= Your instructions =
Please write back every entry exactly, character for character.

= Data listing =
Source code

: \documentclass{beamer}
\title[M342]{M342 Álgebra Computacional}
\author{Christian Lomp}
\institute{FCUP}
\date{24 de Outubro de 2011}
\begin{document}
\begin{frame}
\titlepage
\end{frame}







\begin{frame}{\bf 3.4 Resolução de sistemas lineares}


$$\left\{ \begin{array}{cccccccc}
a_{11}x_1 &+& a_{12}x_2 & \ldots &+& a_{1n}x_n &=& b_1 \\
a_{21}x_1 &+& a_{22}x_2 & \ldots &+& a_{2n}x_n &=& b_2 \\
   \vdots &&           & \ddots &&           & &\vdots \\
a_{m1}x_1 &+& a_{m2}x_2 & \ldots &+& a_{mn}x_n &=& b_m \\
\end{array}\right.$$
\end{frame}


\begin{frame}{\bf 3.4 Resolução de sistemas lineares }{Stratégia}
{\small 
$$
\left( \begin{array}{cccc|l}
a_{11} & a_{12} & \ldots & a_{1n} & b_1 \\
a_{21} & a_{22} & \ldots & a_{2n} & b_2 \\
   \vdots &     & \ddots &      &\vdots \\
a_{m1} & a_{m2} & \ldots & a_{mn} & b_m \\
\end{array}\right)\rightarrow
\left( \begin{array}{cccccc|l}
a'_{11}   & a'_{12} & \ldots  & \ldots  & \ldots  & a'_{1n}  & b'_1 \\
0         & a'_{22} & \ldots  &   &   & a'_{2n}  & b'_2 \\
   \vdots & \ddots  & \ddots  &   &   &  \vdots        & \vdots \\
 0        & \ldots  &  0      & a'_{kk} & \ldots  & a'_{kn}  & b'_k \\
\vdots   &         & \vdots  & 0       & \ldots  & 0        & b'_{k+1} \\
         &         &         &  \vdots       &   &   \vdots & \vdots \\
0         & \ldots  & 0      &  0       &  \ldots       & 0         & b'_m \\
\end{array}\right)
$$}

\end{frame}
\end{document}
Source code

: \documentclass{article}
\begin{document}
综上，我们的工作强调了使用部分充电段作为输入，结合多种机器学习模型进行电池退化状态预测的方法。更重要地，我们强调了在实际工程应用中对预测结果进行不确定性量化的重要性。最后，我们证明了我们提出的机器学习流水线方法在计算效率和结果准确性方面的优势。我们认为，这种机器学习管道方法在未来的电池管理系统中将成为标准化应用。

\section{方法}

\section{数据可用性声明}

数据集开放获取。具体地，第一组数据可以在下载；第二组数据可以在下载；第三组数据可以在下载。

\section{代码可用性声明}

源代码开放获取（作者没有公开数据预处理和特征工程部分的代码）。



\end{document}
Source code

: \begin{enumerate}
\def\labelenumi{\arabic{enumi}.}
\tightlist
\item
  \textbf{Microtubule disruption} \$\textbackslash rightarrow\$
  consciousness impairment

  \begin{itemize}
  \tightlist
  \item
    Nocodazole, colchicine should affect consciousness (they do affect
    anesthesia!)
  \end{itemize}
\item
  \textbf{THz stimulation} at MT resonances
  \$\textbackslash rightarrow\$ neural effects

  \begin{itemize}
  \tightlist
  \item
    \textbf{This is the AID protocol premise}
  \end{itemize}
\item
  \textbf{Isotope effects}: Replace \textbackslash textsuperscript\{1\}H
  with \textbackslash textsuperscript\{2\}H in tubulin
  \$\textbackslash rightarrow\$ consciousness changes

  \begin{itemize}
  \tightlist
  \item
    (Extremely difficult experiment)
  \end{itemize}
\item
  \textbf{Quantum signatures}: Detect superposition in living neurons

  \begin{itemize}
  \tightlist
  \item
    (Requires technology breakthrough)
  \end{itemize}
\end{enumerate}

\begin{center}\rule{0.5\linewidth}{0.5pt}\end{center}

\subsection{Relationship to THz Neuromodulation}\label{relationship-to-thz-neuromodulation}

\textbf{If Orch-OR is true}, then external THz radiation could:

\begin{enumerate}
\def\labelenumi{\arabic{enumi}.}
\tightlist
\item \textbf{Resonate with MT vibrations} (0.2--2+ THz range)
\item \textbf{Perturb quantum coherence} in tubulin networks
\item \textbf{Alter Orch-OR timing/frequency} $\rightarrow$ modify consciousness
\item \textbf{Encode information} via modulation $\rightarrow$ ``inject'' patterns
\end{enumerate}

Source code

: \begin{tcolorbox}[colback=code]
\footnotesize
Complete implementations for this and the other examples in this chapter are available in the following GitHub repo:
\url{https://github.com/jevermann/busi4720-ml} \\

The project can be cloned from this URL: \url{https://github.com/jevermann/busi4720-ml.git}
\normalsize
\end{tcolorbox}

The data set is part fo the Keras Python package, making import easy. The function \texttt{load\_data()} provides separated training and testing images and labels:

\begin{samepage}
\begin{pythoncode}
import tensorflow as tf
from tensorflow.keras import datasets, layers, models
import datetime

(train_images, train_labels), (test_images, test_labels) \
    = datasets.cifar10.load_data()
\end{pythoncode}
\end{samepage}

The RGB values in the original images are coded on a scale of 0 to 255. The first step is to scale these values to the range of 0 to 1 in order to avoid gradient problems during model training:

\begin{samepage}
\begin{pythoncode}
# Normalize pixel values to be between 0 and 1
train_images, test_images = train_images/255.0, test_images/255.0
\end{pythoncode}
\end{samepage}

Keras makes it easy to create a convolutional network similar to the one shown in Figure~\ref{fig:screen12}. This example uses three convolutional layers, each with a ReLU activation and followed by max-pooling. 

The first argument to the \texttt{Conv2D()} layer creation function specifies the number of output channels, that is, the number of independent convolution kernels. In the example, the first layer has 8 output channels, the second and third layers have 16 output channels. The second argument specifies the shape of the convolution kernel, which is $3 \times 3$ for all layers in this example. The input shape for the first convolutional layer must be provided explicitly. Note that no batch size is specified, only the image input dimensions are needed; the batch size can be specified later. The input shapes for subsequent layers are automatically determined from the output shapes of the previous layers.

= Task answer =
Source code

: \documentclass{beamer}
\title[M342]{M342 Álgebra Computacional}
\author{Christian Lomp}
\institute{FCUP}
\date{24 de Outubro de 2011}
\begin{document}
\begin{frame}
\titlepage
\end{frame}







\begin{frame}{\bf 3.4 Resolução de sistemas lineares}


$$\left\{ \begin{array}{cccccccc}
a_{11}x_1 &+& a_{12}x_2 & \ldots &+& a_{1n}x_n &=& b_1 \\
a_{21}x_1 &+& a_{22}x_2 & \ldots &+& a_{2n}x_n &=& b_2 \\
   \vdots &&           & \ddots &&           & &\vdots \\
a_{m1}x_1 &+& a_{m2}x_2 & \ldots &+& a_{mn}x_n &=& b_m \\
\end{array}\right.$$
\end{frame}


\begin{frame}{\bf 3.4 Resolução de sistemas lineares }{Stratégia}
{\small 
$$
\left( \begin{array}{cccc|l}
a_{11} & a_{12} & \ldots & a_{1n} & b_1 \\
a_{21} & a_{22} & \ldots & a_{2n} & b_2 \\
   \vdots &     & \ddots &      &\vdots \\
a_{m1} & a_{m2} & \ldots & a_{mn} & b_m \\
\end{array}\right)\rightarrow
\left( \begin{array}{cccccc|l}
a'_{11}   & a'_{12} & \ldots  & \ldots  & \ldots  & a'_{1n}  & b'_1 \\
0         & a'_{22} & \ldots  &   &   & a'_{2n}  & b'_2 \\
   \vdots & \ddots  & \ddots  &   &   &  \vdots        & \vdots \\
 0        & \ldots  &  0      & a'_{kk} & \ldots  & a'_{kn}  & b'_k \\
\vdots   &         & \vdots  & 0       & \ldots  & 0        & b'_{k+1} \\
         &         &         &  \vdots       &   &   \vdots & \vdots \\
0         & \ldots  & 0      &  0       &  \ldots       & 0         & b'_m \\
\end{array}\right)
$$}

\end{frame}
\end{document}
Source code

: \documentclass{article}
\begin{document}
综上，我们的工作强调了使用部分充电段作为输入，结合多种机器学习模型进行电池退化状态预测的方法。更重要地，我们强调了在实际工程应用中对预测结果进行不确定性量化的重要性。最后，我们证明了我们提出的机器学习流水线方法在计算效率和结果准确性方面的优势。我们认为，这种机器学习管道方法在未来的电池管理系统中将成为标准化应用。

\section{方法}

\section{数据可用性声明}

数据集开放获取。具体地，第一组数据可以在下载；第二组数据可以在下载；第三组数据可以在下载。

\section{代码可用性声明}

源代码开放获取（作者没有公开数据预处理和特征工程部分的代码）。



\end{document}
Source code

: \begin{enumerate}
\def\labelenumi{\arabic{enumi}.}
\tightlist
\item
  \textbf{Microtubule disruption} \$\textbackslash rightarrow\$
  consciousness impairment

  \begin{itemize}
  \tightlist
  \item
    Nocodazole, colchicine should affect consciousness (they do affect
    anesthesia!)
  \end{itemize}
\item
  \textbf{THz stimulation} at MT resonances
  \$\textbackslash rightarrow\$ neural effects

  \begin{itemize}
  \tightlist
  \item
    \textbf{This is the AID protocol premise}
  \end{itemize}
\item
  \textbf{Isotope effects}: Replace \textbackslash textsuperscript\{1\}H
  with \textbackslash textsuperscript\{2\}H in tubulin
  \$\textbackslash rightarrow\$ consciousness changes

  \begin{itemize}
  \tightlist
  \item
    (Extremely difficult experiment)
  \end{itemize}
\item
  \textbf{Quantum signatures}: Detect superposition in living neurons

  \begin{itemize}
  \tightlist
  \item
    (Requires technology breakthrough)
  \end{itemize}
\end{enumerate}

\begin{center}\rule{0.5\linewidth}{0.5pt}\end{center}

\subsection{Relationship to THz Neuromodulation}\label{relationship-to-thz-neuromodulation}

\textbf{If Orch-OR is true}, then external THz radiation could:

\begin{enumerate}
\def\labelenumi{\arabic{enumi}.}
\tightlist
\item \textbf{Resonate with MT vibrations} (0.2--2+ THz range)
\item \textbf{Perturb quantum coherence} in tubulin networks
\item \textbf{Alter Orch-OR timing/frequency} $\rightarrow$ modify consciousness
\item \textbf{Encode information} via modulation $\rightarrow$ ``inject'' patterns
\end{enumerate}

Source code

: \begin{tcolorbox}[colback=code]
\footnotesize
Complete implementations for this and the other examples in this chapter are available in the following GitHub repo:
\url{https://github.com/jevermann/busi4720-ml} \\

The project can be cloned from this URL: \url{https://github.com/jevermann/busi4720-ml.git}
\normalsize
\end{tcolorbox}

The data set is part fo the Keras Python package, making import easy. The function \texttt{load\_data()} provides separated training and testing images and labels:

\begin{samepage}
\begin{pythoncode}
import tensorflow as tf
from tensorflow.keras import datasets, layers, models
import datetime

(train_images, train_labels), (test_images, test_labels) \
    = datasets.cifar10.load_data()
\end{pythoncode}
\end{samepage}

The RGB values in the original images are coded on a scale of 0 to 255. The first step is to scale these values to the range of 0 to 1 in order to avoid gradient problems during model training:

\begin{samepage}
\begin{pythoncode}
# Normalize pixel values to be between 0 and 1
train_images, test_images = train_images/255.0, test_images/255.0
\end{pythoncode}
\end{samepage}

Keras makes it easy to create a convolutional network similar to the one shown in Figure~\ref{fig:screen12}. This example uses three convolutional layers, each with a ReLU activation and followed by max-pooling. 

The first argument to the \texttt{Conv2D()} layer creation function specifies the number of output channels, that is, the number of independent convolution kernels. In the example, the first layer has 8 output channels, the second and third layers have 16 output channels. The second argument specifies the shape of the convolution kernel, which is $3 \times 3$ for all layers in this example. The input shape for the first convolutional layer must be provided explicitly. Note that no batch size is specified, only the image input dimensions are needed; the batch size can be specified later. The input shapes for subsequent layers are automatically determined from the output shapes of the previous layers.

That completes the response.